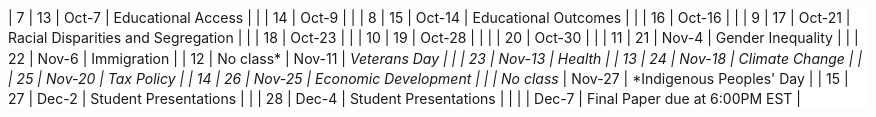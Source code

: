 | 7    | 13        | Oct-7   | Educational Access                 |
|      | 14        | Oct-9   |                                    |
| 8    | 15        | Oct-14  | Educational Outcomes               |
|      | 16        | Oct-16  |                                    |
| 9    | 17        | Oct-21  | Racial Disparities and Segregation |
|      | 18        | Oct-23  |                                    |
| 10   | 19        | Oct-28  |                                    |
|      | 20        | Oct-30  |                                    |
| 11   | 21        | Nov-4   | Gender Inequality                  |
|      | 22        | Nov-6   | Immigration                        |
| 12   | No class* | Nov-11  | *Veterans Day                      |
|      | 23        | Nov-13  | Health                             |
| 13   | 24        | Nov-18  | Climate Change                     |
|      | 25        | Nov-20  | Tax Policy                         |
| 14   | 26        | Nov-25  | Economic Development               |
|      | No class* | Nov-27  | *Indigenous Peoples' Day           |
| 15   | 27        | Dec-2   | Student Presentations              |
|      | 28        | Dec-4   | Student Presentations              |
|      |           | Dec-7   | Final Paper due at 6:00PM EST      |
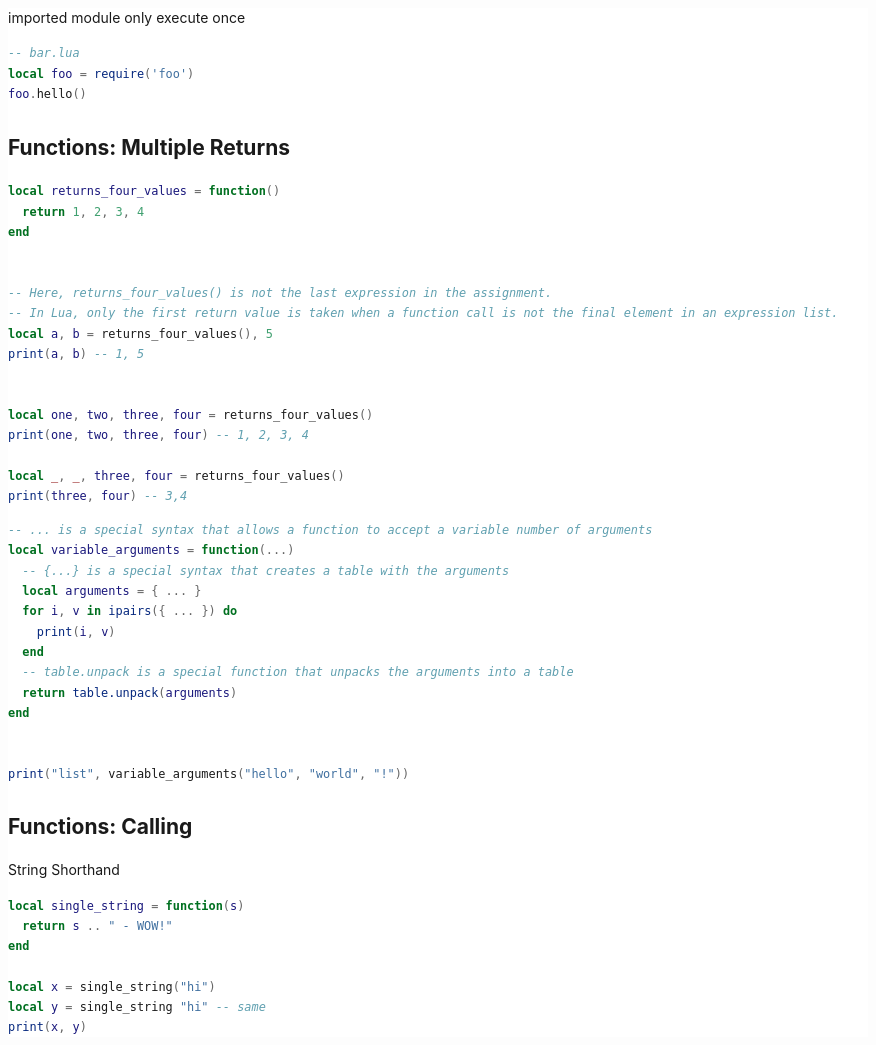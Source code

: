 imported module only execute once

```lua
-- bar.lua
local foo = require('foo')
foo.hello()
```

## Functions: Multiple Returns

```lua
local returns_four_values = function()
  return 1, 2, 3, 4
end


-- Here, returns_four_values() is not the last expression in the assignment.
-- In Lua, only the first return value is taken when a function call is not the final element in an expression list.
local a, b = returns_four_values(), 5
print(a, b) -- 1, 5


local one, two, three, four = returns_four_values()
print(one, two, three, four) -- 1, 2, 3, 4

local _, _, three, four = returns_four_values()
print(three, four) -- 3,4
```

```lua
-- ... is a special syntax that allows a function to accept a variable number of arguments
local variable_arguments = function(...)
  -- {...} is a special syntax that creates a table with the arguments
  local arguments = { ... }
  for i, v in ipairs({ ... }) do
    print(i, v)
  end
  -- table.unpack is a special function that unpacks the arguments into a table
  return table.unpack(arguments)
end


print("list", variable_arguments("hello", "world", "!"))
```

## Functions: Calling

String Shorthand

```lua
local single_string = function(s)
  return s .. " - WOW!"
end

local x = single_string("hi")
local y = single_string "hi" -- same
print(x, y)
```
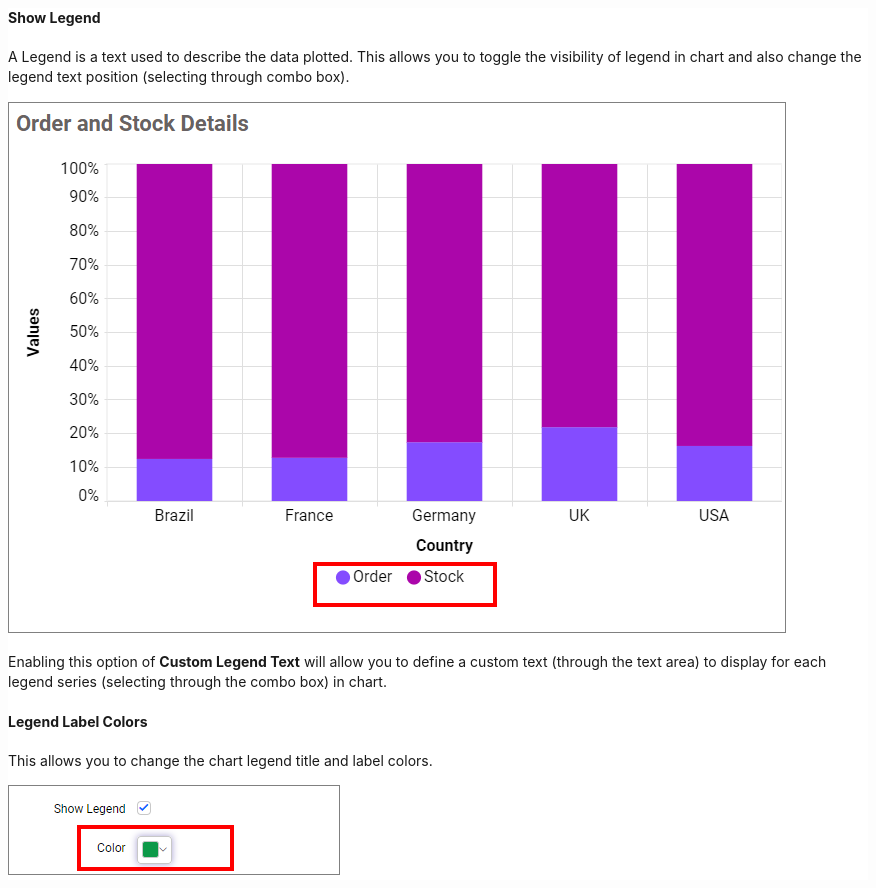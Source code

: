 #### Show Legend

A Legend is a text used to describe the data plotted. This allows you to toggle the visibility of legend in chart and also change the legend text position (selecting through combo box).  

![Show Legend](/static/assets/cloud/visualizing-data/visualization-widgets/images/100-stacked-column-chart/show-legend.png)

Enabling this option of **Custom Legend Text** will allow you to define a custom text (through the text area) to display for each legend series (selecting through the combo box) in chart.

#### Legend Label Colors

This allows you to change the chart legend title and label colors.

![Chart Legend Color Option](/static/assets/cloud/visualizing-data/visualization-widgets/images/100-stacked-column-chart/legend-label-color-option.png)
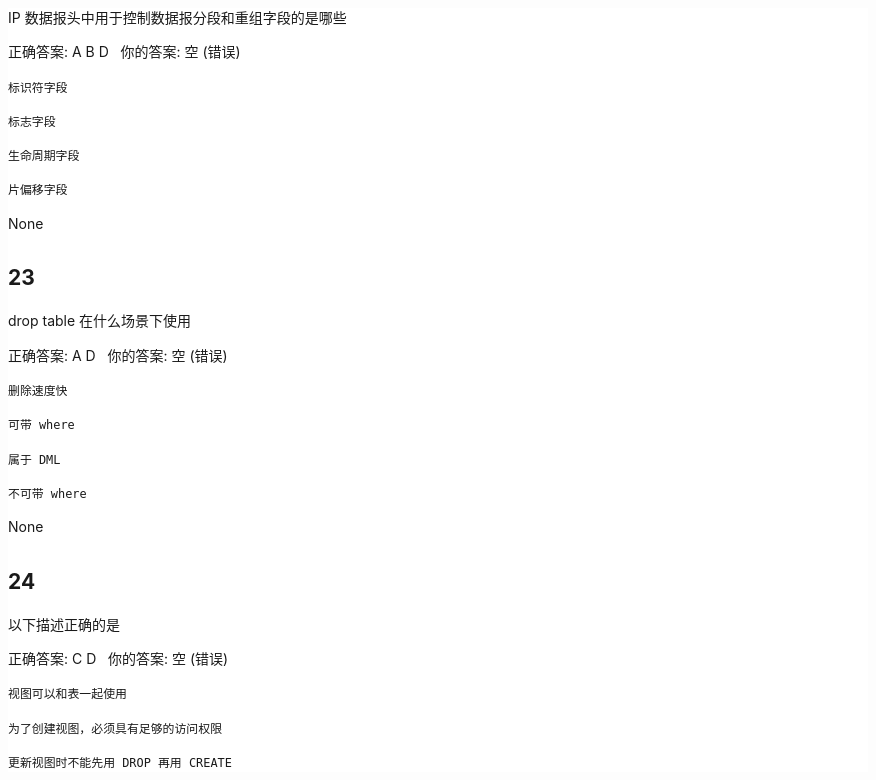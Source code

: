 IP 数据报头中用于控制数据报分段和重组字段的是哪些

正确答案: A B D   你的答案: 空 (错误)

```cpp
标识符字段
```

```cpp
标志字段
```

```cpp
生命周期字段
```

```cpp
片偏移字段
```

None

## 23

drop table 在什么场景下使用

正确答案: A D   你的答案: 空 (错误)

```cpp
删除速度快
```

```cpp
可带 where
```

```cpp
属于 DML
```

```cpp
不可带 where
```

None

## 24

以下描述正确的是

正确答案: C D   你的答案: 空 (错误)

```cpp
视图可以和表一起使用
```

```cpp
为了创建视图，必须具有足够的访问权限
```

```cpp
更新视图时不能先用 DROP 再用 CREATE
```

Exercise directions => Return the material exactly as it reads, though without the pictures it holds.

Result =>
Source code

: | 7    | 13        | Oct-7   | Educational Access                 |
|      | 14        | Oct-9   |                                    |
| 8    | 15        | Oct-14  | Educational Outcomes               |
|      | 16        | Oct-16  |                                    |
| 9    | 17        | Oct-21  | Racial Disparities and Segregation |
|      | 18        | Oct-23  |                                    |
| 10   | 19        | Oct-28  |                                    |
|      | 20        | Oct-30  |                                    |
| 11   | 21        | Nov-4   | Gender Inequality                  |
|      | 22        | Nov-6   | Immigration                        |
| 12   | No class* | Nov-11  | *Veterans Day                      |
|      | 23        | Nov-13  | Health                             |
| 13   | 24        | Nov-18  | Climate Change                     |
|      | 25        | Nov-20  | Tax Policy                         |
| 14   | 26        | Nov-25  | Economic Development               |
|      | No class* | Nov-27  | *Indigenous Peoples' Day           |
| 15   | 27        | Dec-2   | Student Presentations              |
|      | 28        | Dec-4   | Student Presentations              |
|      |           | Dec-7   | Final Paper due at 6:00PM EST      |
Source code

: imported module only execute once

```lua
-- bar.lua
local foo = require('foo')
foo.hello()
```

## Functions: Multiple Returns

```lua
local returns_four_values = function()
  return 1, 2, 3, 4
end


-- Here, returns_four_values() is not the last expression in the assignment.
-- In Lua, only the first return value is taken when a function call is not the final element in an expression list.
local a, b = returns_four_values(), 5
print(a, b) -- 1, 5


local one, two, three, four = returns_four_values()
print(one, two, three, four) -- 1, 2, 3, 4

local _, _, three, four = returns_four_values()
print(three, four) -- 3,4
```

```lua
-- ... is a special syntax that allows a function to accept a variable number of arguments
local variable_arguments = function(...)
  -- {...} is a special syntax that creates a table with the arguments
  local arguments = { ... }
  for i, v in ipairs({ ... }) do
    print(i, v)
  end
  -- table.unpack is a special function that unpacks the arguments into a table
  return table.unpack(arguments)
end


print("list", variable_arguments("hello", "world", "!"))
```

## Functions: Calling

String Shorthand

```lua
local single_string = function(s)
  return s .. " - WOW!"
end

local x = single_string("hi")
local y = single_string "hi" -- same
print(x, y)
```
Source code

: #### Show Legend

A Legend is a text used to describe the data plotted. This allows you to toggle the visibility of legend in chart and also change the legend text position (selecting through combo box).  

![Show Legend](/static/assets/cloud/visualizing-data/visualization-widgets/images/100-stacked-column-chart/show-legend.png)

Enabling this option of **Custom Legend Text** will allow you to define a custom text (through the text area) to display for each legend series (selecting through the combo box) in chart.

#### Legend Label Colors

This allows you to change the chart legend title and label colors.

![Chart Legend Color Option](/static/assets/cloud/visualizing-data/visualization-widgets/images/100-stacked-column-chart/legend-label-color-option.png)
Source code

: IP 数据报头中用于控制数据报分段和重组字段的是哪些

正确答案: A B D   你的答案: 空 (错误)

```cpp
标识符字段
```

```cpp
标志字段
```

```cpp
生命周期字段
```

```cpp
片偏移字段
```

None

## 23

drop table 在什么场景下使用

正确答案: A D   你的答案: 空 (错误)

```cpp
删除速度快
```

```cpp
可带 where
```

```cpp
属于 DML
```

```cpp
不可带 where
```

None

## 24

以下描述正确的是

正确答案: C D   你的答案: 空 (错误)

```cpp
视图可以和表一起使用
```

```cpp
为了创建视图，必须具有足够的访问权限
```

```cpp
更新视图时不能先用 DROP 再用 CREATE
```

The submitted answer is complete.